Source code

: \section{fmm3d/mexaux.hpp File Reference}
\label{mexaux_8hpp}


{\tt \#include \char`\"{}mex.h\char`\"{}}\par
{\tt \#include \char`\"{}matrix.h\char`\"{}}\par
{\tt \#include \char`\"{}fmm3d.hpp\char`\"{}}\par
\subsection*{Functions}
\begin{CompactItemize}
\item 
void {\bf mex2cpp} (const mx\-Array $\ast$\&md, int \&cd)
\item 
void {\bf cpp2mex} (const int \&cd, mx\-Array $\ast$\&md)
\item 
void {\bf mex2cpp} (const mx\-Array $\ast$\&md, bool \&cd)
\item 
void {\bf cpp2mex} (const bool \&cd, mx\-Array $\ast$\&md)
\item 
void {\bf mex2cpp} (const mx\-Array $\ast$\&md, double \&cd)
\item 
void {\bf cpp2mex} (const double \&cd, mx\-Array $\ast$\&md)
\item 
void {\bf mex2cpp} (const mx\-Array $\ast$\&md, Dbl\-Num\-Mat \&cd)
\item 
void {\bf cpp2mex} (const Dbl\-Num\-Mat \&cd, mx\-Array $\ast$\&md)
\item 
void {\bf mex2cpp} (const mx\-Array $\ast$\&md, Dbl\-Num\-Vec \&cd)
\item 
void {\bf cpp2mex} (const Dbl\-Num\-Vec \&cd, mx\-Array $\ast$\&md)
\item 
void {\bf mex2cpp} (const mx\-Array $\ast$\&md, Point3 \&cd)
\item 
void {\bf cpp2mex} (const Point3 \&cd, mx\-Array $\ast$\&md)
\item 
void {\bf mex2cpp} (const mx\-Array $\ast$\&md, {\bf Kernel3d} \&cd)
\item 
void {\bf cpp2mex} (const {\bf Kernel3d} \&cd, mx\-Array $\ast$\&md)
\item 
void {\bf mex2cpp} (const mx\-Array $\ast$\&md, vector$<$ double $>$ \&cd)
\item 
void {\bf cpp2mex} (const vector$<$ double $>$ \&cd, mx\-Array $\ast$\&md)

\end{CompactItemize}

•••••

Check the data for the word "include" and pull out the lines that have it.

{\tt \#include \char`\"{}mex.h\char`\"{}}\par
{\tt \#include \char`\"{}matrix.h\char`\"{}}\par
{\tt \#include \char`\"{}fmm3d.hpp\char`\"{}}\par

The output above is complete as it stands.